Set the curve attributes of selected arrows: set_curve

Let us consider a simple path analysis model:

library(lavaan)
mod_pa <-
 'x1 ~~ x2
  x3 ~  x1 + x2
  x4 ~  x1 + x3
 '
fit_pa <- lavaan::sem(mod_pa, pa_example)

This is the plot from semPaths.

library(semPlot)
m <- matrix(c("x1",   NA,  NA,   NA,
                NA, "x3",  NA, "x4",
              "x2",   NA,  NA,   NA), byrow = TRUE, 3, 4)
p_pa <- semPaths(fit_pa, whatLabels = "est",
           sizeMan = 10,
           edge.label.cex = 1.15,
           style = "ram",
           nCharNodes = 0, nCharEdges = 0,
           layout = m)

Suppose we want to change the curvature of these two arrows (edges):

We then use set_curve() to post-process the semPlot::semPaths() output. The first argument, semPaths_plot, is the semPlot::semPaths() output. The second argument, curve_list, is the list to specify the new curvature of the selected arrows.

The “name” of each element is of the same form as lhs-op-rhs as in lavaan::lavaan() model syntax. In lavaan, y ~ x denotes an arrow from x to y. Therefore, if we want to change the curvature of the path from x to y to -3, then the element is "y ~ x" = -3. Note that whether ~ or ~~ is used does not matter.

To achieve the changes described above, we can use c("x2 ~~ x1" = -3, "x4 ~ x1" = 2), as shown below:

my_curve_list <- c("x2 ~~ x1" = -3,
                   "x4  ~ x1" =  2)
p_pa3 <- set_curve(p_pa, my_curve_list)
plot(p_pa3)

Note that the meaning of the value depends on which variable is in the from field and which variable is in the to field. Therefore, "x2 ~~ x1" = -3 and "x1 ~~ x2" = -3 are two different changes. If we treat the from variable as the back and the to variable as the front, then a positive number bends the line to left, and a negative number bends the line to the right.

It is not easy to decide what the value should be used to set the curve. Trial and error is needed for complicated models. The curve attributes of the corresponding arrows of the qgraph object will be updated.

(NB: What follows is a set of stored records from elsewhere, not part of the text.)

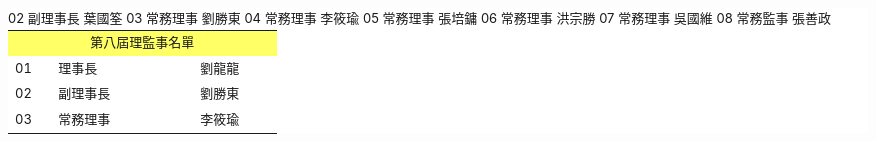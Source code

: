 <tr height="20" style="height: 15pt" class="hover_y">   <td width="29" height="20" style="border-top-width: medium; border-top-style: none; height: 15pt; width: 22pt"><font size="2">	02	</font></td><td  width="128" style="border-left-width: medium; border-left-style: none; width: 96pt"><font size="2">	副理事長	</font></td> <td  width="54pt" style="border-left-width: medium; border-left-style: none; width: 52pt"><font size="2">	葉國筌	</font></td></tr>			
<tr height="20" style="height: 15pt" class="hover_y">   <td width="29" height="20" style="border-top-width: medium; border-top-style: none; height: 15pt; width: 22pt"><font size="2">	03	</font></td><td  width="128" style="border-left-width: medium; border-left-style: none; width: 96pt"><font size="2">	常務理事	</font></td> <td  width="54pt" style="border-left-width: medium; border-left-style: none; width: 52pt"><font size="2">	劉勝東	</font></td></tr>			
<tr height="20" style="height: 15pt" class="hover_y">   <td width="29" height="20" style="border-top-width: medium; border-top-style: none; height: 15pt; width: 22pt"><font size="2">	04	</font></td><td  width="128" style="border-left-width: medium; border-left-style: none; width: 96pt"><font size="2">	常務理事	</font></td> <td  width="54pt" style="border-left-width: medium; border-left-style: none; width: 52pt"><font size="2">	李筱瑜	</font></td></tr>			
<tr height="20" style="height: 15pt" class="hover_y">   <td width="29" height="20" style="border-top-width: medium; border-top-style: none; height: 15pt; width: 22pt"><font size="2">	05	</font></td><td  width="128" style="border-left-width: medium; border-left-style: none; width: 96pt"><font size="2">	常務理事	</font></td> <td  width="54pt" style="border-left-width: medium; border-left-style: none; width: 52pt"><font size="2">	張培鏞	</font></td></tr>			
<tr height="20" style="height: 15pt" class="hover_y">   <td width="29" height="20" style="border-top-width: medium; border-top-style: none; height: 15pt; width: 22pt"><font size="2">	06	</font></td><td  width="128" style="border-left-width: medium; border-left-style: none; width: 96pt"><font size="2">	常務理事	</font></td> <td  width="54pt" style="border-left-width: medium; border-left-style: none; width: 52pt"><font size="2">	洪宗勝	</font></td></tr>			
<tr height="20" style="height: 15pt" class="hover_y">   <td width="29" height="20" style="border-top-width: medium; border-top-style: none; height: 15pt; width: 22pt"><font size="2">	07	</font></td><td  width="128" style="border-left-width: medium; border-left-style: none; width: 96pt"><font size="2">	常務理事	</font></td> <td  width="54pt" style="border-left-width: medium; border-left-style: none; width: 52pt"><font size="2">	吳國維	</font></td></tr>			
<tr height="20" style="height: 15pt" class="hover_y">   <td width="29" height="20" style="border-top-width: medium; border-top-style: none; height: 15pt; width: 22pt"><font size="2">	08	</font></td><td  width="128" style="border-left-width: medium; border-left-style: none; width: 96pt"><font size="2">	常務監事	</font></td> <td  width="54pt" style="border-left-width: medium; border-left-style: none; width: 52pt"><font size="2">	張善政	</font></td></tr>			

</tbody>
</table>
</div>

<div class="boardmember">
<table style="border-collapse: collapse;margin-top:1pt;">
<tbody>
<tr height="20" style="height: 15pt" class="accordion" bgcolor="#ffff66" ><td colspan="3" height="20"  style="text-align: center;"><font size="2">第八屆理監事名單</font></td></tr>
<tr height="20" style="height: 15pt" class="hover_y">   <td width="29" height="20" style="border-top-width: medium; border-top-style: none; height: 15pt; width: 22pt"><font size="2">	01	</font></td><td  width="128" style="border-left-width: medium; border-left-style: none; width: 96pt"><font size="2">	理事長	</font></td> <td  width="54pt" style="border-left-width: medium; border-left-style: none; width: 52pt"><font size="2">	劉龍龍	</font></td></tr>			
<tr height="20" style="height: 15pt" class="hover_y">   <td width="29" height="20" style="border-top-width: medium; border-top-style: none; height: 15pt; width: 22pt"><font size="2">	02	</font></td><td  width="128" style="border-left-width: medium; border-left-style: none; width: 96pt"><font size="2">	副理事長	</font></td> <td  width="54pt" style="border-left-width: medium; border-left-style: none; width: 52pt"><font size="2">	劉勝東	</font></td></tr>			
<tr height="20" style="height: 15pt" class="hover_y">   <td width="29" height="20" style="border-top-width: medium; border-top-style: none; height: 15pt; width: 22pt"><font size="2">	03	</font></td><td  width="128" style="border-left-width: medium; border-left-style: none; width: 96pt"><font size="2">	常務理事	</font></td> <td  width="54pt" style="border-left-width: medium; border-left-style: none; width: 52pt"><font size="2">	李筱瑜	</font></td></tr>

(Note: This function accepts named vectors since version 0.2.8. Lists of named list are still supported but not suggested. Please see ?set_curve on how to use lists of named list.)

Set the positions of parameters of selected arrows: set_edge_label_position

Let us consider a simple path analysis model:

library(lavaan)
mod_pa <-
 'x1 ~~ x2
  x3 ~  x1 + x2
  x4 ~  x1 + x3
 '
fit_pa <- lavaan::sem(mod_pa, pa_example)

This is the plot from semPlot::semPaths().

library(semPlot)
m <- matrix(c("x1",   NA,  NA,   NA,
                NA, "x3",  NA, "x4",
              "x2",   NA,  NA,   NA), byrow = TRUE, 3, 4)
p_pa <- semPaths(fit_pa, whatLabels = "est",
           sizeMan = 10,
           edge.label.cex = 1.15,
           style = "ram",
           nCharNodes = 0, nCharEdges = 0,
           layout = m)

Suppose we want to move the parameter estimates this way:

We can use set_edge_label_position() to post-process the semPlot::semPaths output. The first argument, semPaths_plot, is the semPlot::semPaths() output. The second argument, position_list, is the list to specify the new position of the selected arrows.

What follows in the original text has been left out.